Considering the GTS is less than a decade old, you shouldn't need to worry about replacing the exhaust or any major engine components. Check to see if an aftermarket system is in place.


The GTS was offered with a six-speed manual gearbox or a seven-speed PDK semi-automatic dual clutch transmission (as per the example on these pages). It's of paramount importance the PDK system is treated to fresh lubricant at Porsche's recommended service intervals (every six years). Check the book pack and service history of the PDK-equipped car you're looking at to ensure this maintenance has been observed. PDK was a £1,900 option, so expect to pay a premium for cars loaded with the system. Clutches should last at least 60k miles before they need to be replaced, costing upwards of £1,000.

There isn't anything untoward to report as far as 981 braking equipment is concerned, other than to point out Porsche Ceramic Composite Brakes (PCCB) were a £4,977 option for the GTS. While you might think this is a kit worth holding out for, be aware of the cost of replacing this system's consumables — even aftermarket replacement discs will set you back thousands. PCCB might seem attractive, but if you're looking at a GTS with these awesome anchors in place, carry out a visual inspection of the discs and pads to determine how much life is left in them — you don't want to be saddled with big spend early into your GTS ownership experience. If you suspect replacements are on the cards, factor the cost into the amount you're prepared to pay for the car.

The GTS is loaded with Porsche Active Suspension Management (PASM) dampers as standard. As mentioned earlier, however, passive sports suspension was a cost option, dropping ride height by twenty millimetres. If you're planning to drive your GTS hard, we'd recommend looking for an example with the sport suspension package, which, combined with good quality tyres and skill behind the wheel, will light up any journey, the result of better-weighted steering, firmer springs, a lower centre of gravity and more direct feedback. Sport Chrono is standard and, in Sport Plus mode, will introduce auto-blip rev matching on manual downshifts. Dynamic gearbox mounts are also at play.

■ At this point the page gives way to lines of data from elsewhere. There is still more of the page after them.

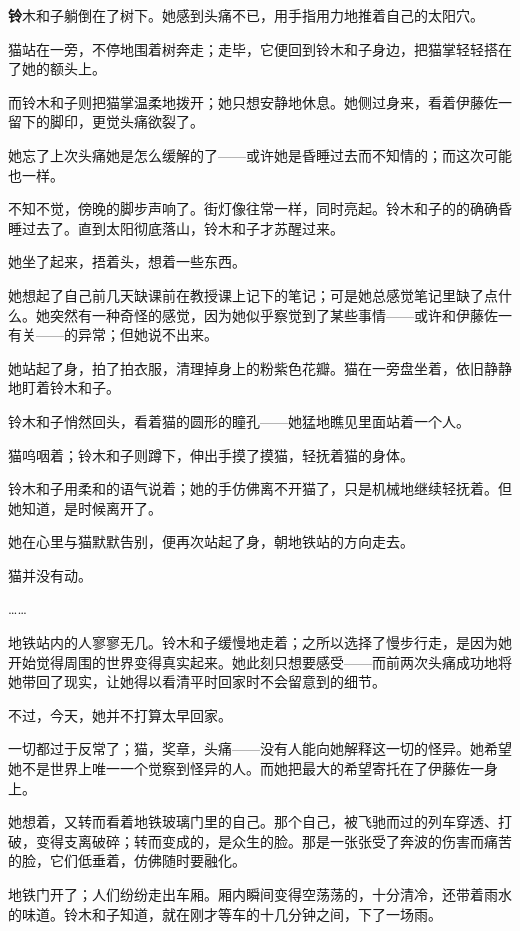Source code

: 
\AddSymbolsC
\pagecolor{purple!10!gray}
\color{white}
\quad\quad \lettrine[,lraise=0.2,lhang=0.5]{\textbf{铃}}{木}和子躺倒在了树下。她感到头痛不已，用手指用力地推着自己的太阳穴。

猫站在一旁，不停地围着树奔走；走毕，它便回到铃木和子身边，把猫掌轻轻搭在了她的额头上。

而铃木和子则把猫掌温柔地拨开；她只想安静地休息。她侧过身来，看着伊藤佐一留下的脚印，更觉头痛欲裂了。

她忘了上次头痛她是怎么缓解的了——或许她是昏睡过去而不知情的；而这次可能也一样。

不知不觉，傍晚的脚步声响了。街灯像往常一样，同时亮起。铃木和子的的确确昏睡过去了。直到太阳彻底落山，铃木和子才苏醒过来。

她坐了起来，捂着头，想着一些东西。

她想起了自己前几天缺课前在教授课上记下的笔记；可是她总感觉笔记里缺了点什么。她突然有一种奇怪的感觉，因为她似乎察觉到了某些事情——或许和伊藤佐一有关——的异常；但她说不出来。

她站起了身，拍了拍衣服，清理掉身上的粉紫色花瓣。猫在一旁盘坐着，依旧静静地盯着铃木和子。

铃木和子悄然回头，看着猫的圆形的瞳孔——她猛地瞧见里面站着一个人。

猫呜咽着；铃木和子则蹲下，伸出手摸了摸猫，轻抚着猫的身体。


铃木和子用柔和的语气说着；她的手仿佛离不开猫了，只是机械地继续轻抚着。但她知道，是时候离开了。

她在心里与猫默默告别，便再次站起了身，朝地铁站的方向走去。

猫并没有动。

……

地铁站内的人寥寥无几。铃木和子缓慢地走着；之所以选择了慢步行走，是因为她开始觉得周围的世界变得真实起来。她此刻只想要感受——而前两次头痛成功地将她带回了现实，让她得以看清平时回家时不会留意到的细节。

不过，今天，她并不打算太早回家。

一切都过于反常了；猫，奖章，头痛——没有人能向她解释这一切的怪异。她希望她不是世界上唯一一个觉察到怪异的人。而她把最大的希望寄托在了伊藤佐一身上。

她想着，又转而看着地铁玻璃门里的自己。那个自己，被飞驰而过的列车穿透、打破，变得支离破碎；转而变成的，是众生的脸。那是一张张受了奔波的伤害而痛苦的脸，它们低垂着，仿佛随时要融化。

地铁门开了；人们纷纷走出车厢。厢内瞬间变得空荡荡的，十分清冷，还带着雨水的味道。铃木和子知道，就在刚才等车的十几分钟之间，下了一场雨。

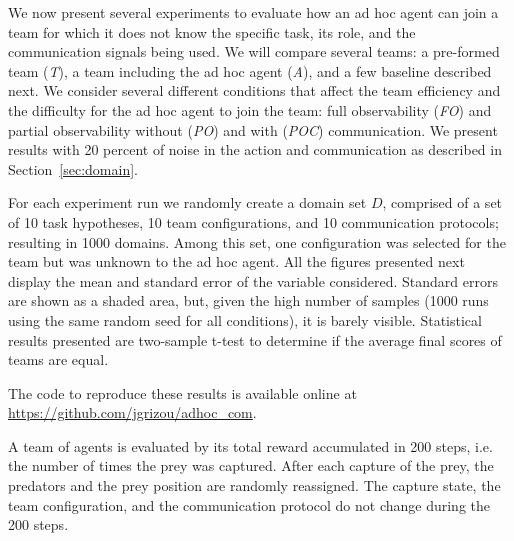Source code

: We now present several experiments to evaluate how an ad hoc agent can join a team for which it does not know the specific task, its role, and the communication signals being used. We will compare several teams: a pre-formed team (\emph{T}), a team including the ad hoc agent (\emph{A}), and a few baseline described next. We consider several different conditions that affect the team efficiency and the difficulty for the ad hoc agent to join the team: full observability (\emph{FO}) and partial observability without (\emph{PO}) and with (\emph{POC}) communication. We present results with 20 percent of noise in the action and communication as described in Section~\ref{sec:domain}.

For each experiment run we randomly create a domain set $D$, comprised of a set of 10 task hypotheses, 10 team configurations, and 10 communication protocols; resulting in 1000 domains. Among this set, one configuration was selected for the team but was unknown to the ad hoc agent. All the figures presented next display the mean and standard error of the variable considered. Standard errors are shown as a shaded area, but, given the high number of samples (1000 runs using the same random seed for all conditions), it is barely visible. Statistical results presented are two-sample t-test to determine if the average final scores of teams are equal.

The code to reproduce these results is available online at \url{https://github.com/jgrizou/adhoc_com}.

A team of agents is evaluated by its total reward accumulated in 200 steps, i.e. the number of times the prey was captured. After each capture of the prey, the predators and the prey position are randomly reassigned. The capture state, the team configuration, and the communication protocol do not change during the 200 steps.



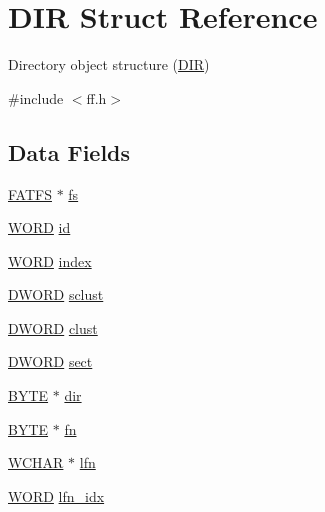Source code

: \hypertarget{structDIR}{}\section{D\+IR Struct Reference}
\label{structDIR}


Directory object structure (\hyperlink{structDIR}{D\+IR})  




{\ttfamily \#include $<$ff.\+h$>$}

\subsection*{Data Fields}
\begin{DoxyCompactItemize}
\item 
\hyperlink{structFATFS}{F\+A\+T\+FS} $\ast$ \hyperlink{structDIR_a312eaa66cb703fb2993ea98173dc0c9a}{fs}
\item 
\hyperlink{integer_8h_a197942eefa7db30960ae396d68339b97}{W\+O\+RD} \hyperlink{structDIR_aca2c95a99a04173917ec70c030891383}{id}
\item 
\hyperlink{integer_8h_a197942eefa7db30960ae396d68339b97}{W\+O\+RD} \hyperlink{structDIR_ab95119fbacbe45e3e9ee0f962b844092}{index}
\item 
\hyperlink{integer_8h_ad342ac907eb044443153a22f964bf0af}{D\+W\+O\+RD} \hyperlink{structDIR_a9212af5877b94d790dd3bab3aa320994}{sclust}
\item 
\hyperlink{integer_8h_ad342ac907eb044443153a22f964bf0af}{D\+W\+O\+RD} \hyperlink{structDIR_acfbb8ba2d6e73b6f999ceffd1857c190}{clust}
\item 
\hyperlink{integer_8h_ad342ac907eb044443153a22f964bf0af}{D\+W\+O\+RD} \hyperlink{structDIR_ad01fcc812ed0dad11a593574336adc9e}{sect}
\item 
\hyperlink{integer_8h_a4ae1dab0fb4b072a66584546209e7d58}{B\+Y\+TE} $\ast$ \hyperlink{structDIR_a6c2a8c0cf2d55ae99775e93a16593449}{dir}
\item 
\hyperlink{integer_8h_a4ae1dab0fb4b072a66584546209e7d58}{B\+Y\+TE} $\ast$ \hyperlink{structDIR_a32da2f31d6c3b6c42eef981cb0cfd2ee}{fn}
\item 
\hyperlink{integer_8h_a570001c92f314285ad3e7139d8c58cf7}{W\+C\+H\+AR} $\ast$ \hyperlink{structDIR_af62fd789383e6f1397f74617e11c135d}{lfn}
\item 
\hyperlink{integer_8h_a197942eefa7db30960ae396d68339b97}{W\+O\+RD} \hyperlink{structDIR_acad41b18758c9278c14d47076e8149fc}{lfn\+\_\+idx}
\end{DoxyCompactItemize}


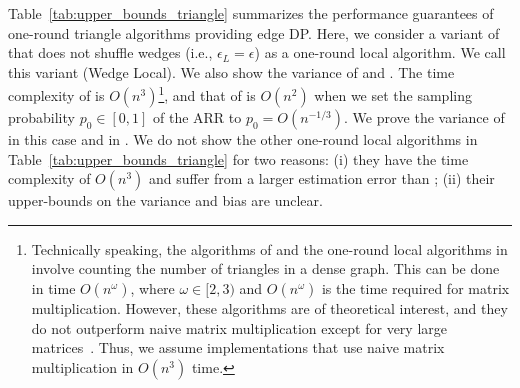 Table~\ref{tab:upper_bounds_triangle} summarizes the
performance guarantees
of one-round triangle algorithms providing edge DP.
Here,
we consider a variant of \AlgWSTri{} that does not shuffle wedges (i.e., $\epsilon_L = \epsilon$) as a one-round local algorithm.
We call this variant \AlgWLTri{} (Wedge Local).
We also show the variance of \AlgARRTri{} \cite{Imola_USENIX22} and \AlgRRTri{} \cite{Imola_USENIX21}.
The time complexity of \AlgRRTri{} is $O(n^3)$\footnote{Technically speaking, the algorithms of \AlgRRTri{} and
the one-round local algorithms in \cite{Ye_ICDE20,Ye_TKDE21} involve counting the number of triangles in a dense
graph. This can be done in time $O(n^\omega)$, where $\omega \in [2,3)$ and $O(n^\omega)$ is the time required for matrix multiplication. However, these algorithms are of theoretical interest,
and they do not outperform naive matrix multiplication except
for very large matrices~\cite{Alman_2021}. Thus, we assume implementations that use naive matrix multiplication in
$O(n^3)$ time.}, and that
of \AlgARRTri{} is $O(n^2)$ when we set the sampling probability $p_0 \in [0,1]$ of the ARR to $p_0=O(n^{-1/3})$.
We prove the variance of \AlgARRTri{} in this case and \AlgRRTri{}
in .
We do not show the other one-round local algorithms \cite{Ye_ICDE20,Ye_TKDE21} in Table~\ref{tab:upper_bounds_triangle} for two reasons: (i) they have the time complexity of $O(n^3)$ and suffer from a larger estimation error than \AlgRRTri{} \cite{Imola_USENIX22};
(ii) their upper-bounds on the variance and bias are unclear.

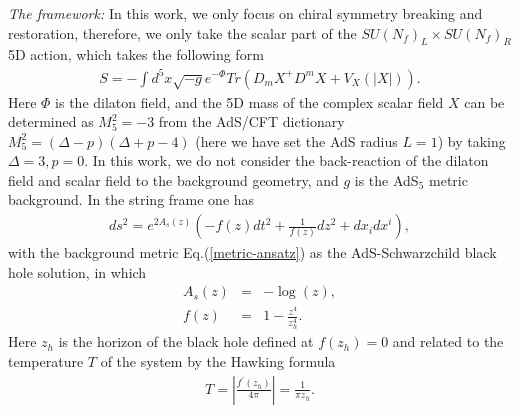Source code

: \documentclass[aps,prd,showpacs,preprintnumbers,twocolumn]{revtex4}
\begin{document}
{\it The framework:} In this work, we only focus on chiral symmetry breaking and restoration, therefore, we only take the scalar part of the
$SU(N_f)_L\times SU(N_f)_R$ 5D action, which takes the following form
\begin{eqnarray}\label{action}
 S=-\int d^5x
 \sqrt{-g}e^{-\Phi}Tr(D_m X^+ D^m X+V_X(|X|)).
\end{eqnarray}
Here $\Phi$ is the dilaton field, and the 5D mass of the complex scalar field $X$ can be determined as $M_5^2=-3$ from the AdS/CFT dictionary $M_5^2=(\Delta-p)(\Delta+p-4)$\cite{Witten:1998qj} (here we have set the AdS radius $L=1$)  by taking $\Delta=3, p=0$.
In this work, we do not consider the back-reaction of the dilaton field and scalar field to the background geometry, and $g$ is the AdS$_5$ metric
background. In the string frame one has
\begin{eqnarray}\label{metric-ansatz}
d s^2=e^{2A_s(z)}(-f(z) d t^2+\frac{1}{f(z)}d z^2+dx_i dx^i),
\end{eqnarray}
with the background metric Eq.(\ref{metric-ansatz}) as the AdS-Schwarzchild black hole solution, in which
\begin{eqnarray}
A_s(z)&=&-\log(z),\label{adsas}\\
f(z)&=&1-\frac{z^4}{z_h^4}.\label{adsf}
\end{eqnarray}
Here $z_h$ is the horizon of the black hole defined at $f(z_h)=0$ and related to the temperature $T$ of the system by the Hawking formula
\begin{eqnarray}
T=|\frac{f^{'}(z_h)}{4\pi}|=\frac{1}{\pi z_h}.
\end{eqnarray}
\end{document}
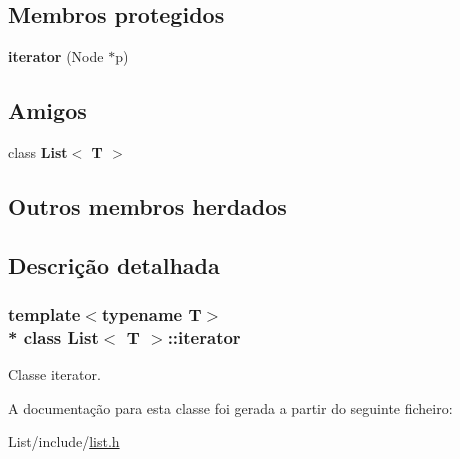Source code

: \subsection*{Membros protegidos}
\begin{DoxyCompactItemize}
\item 
{\bfseries iterator} (Node $\ast$p)\hypertarget{class_list_1_1iterator_a8500b544cba7bda0c19036391ea0fa7b}{}\label{class_list_1_1iterator_a8500b544cba7bda0c19036391ea0fa7b}

\end{DoxyCompactItemize}
\subsection*{Amigos}
\begin{DoxyCompactItemize}
\item 
class {\bfseries List$<$ T $>$}\hypertarget{class_list_1_1iterator_adfa51a0eca1eba953f68ca3f65cdaa05}{}\label{class_list_1_1iterator_adfa51a0eca1eba953f68ca3f65cdaa05}

\end{DoxyCompactItemize}
\subsection*{Outros membros herdados}


\subsection{Descrição detalhada}
\subsubsection*{template$<$typename T$>$\\*
class List$<$ T $>$\+::iterator}

Classe iterator. 

A documentação para esta classe foi gerada a partir do seguinte ficheiro\+:\begin{DoxyCompactItemize}
\item 
List/include/\hyperlink{list_8h}{list.\+h}\end{DoxyCompactItemize}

The materials Porsche used for 981 interiors are incredibly robust, but be mindful of possible driver's seat bolster wear, The only real complaint we've come across is weak switchgear. More specifically, the electric window switches, door mirror switches and heater control switches become brittle and can snap. The electrics themselves cause no problems, though dash warning lights suggesting otherwise can be triggered by a battery running low voltage.

Needless to say, it's a good idea to keep your 981 connected to a trickle charger, avoiding low battery voltage during rest. Elsewhere, scuttle drains can get blocked over time, especially on a 981 left standing outside for long periods. It's essential these are regularly cleaned, else rainwater will flood the scuttle pan and litres of water will seep behind the dashboard, playing havoc with some of the 981's electrical systems. If fitted, the Porsche Vehicle Tracking System (VTS) is particularly susceptible to error, causing alerts to be sent to Vodafone, the company responsible for monitoring the whereabouts and safety of the car.

We love the 981 Cayman GTS and can't think of a single reason why you shouldn't buy one. Our only criticism is the in-car infotainment system user interface and display, which looks very dated, though it's worth remembering the 981 platform was first introduced in 2012. A replacement aftermarket head unit boasting smartphone connectivity and integration with all your favourite apps is a wise move. There are many available systems to choose from.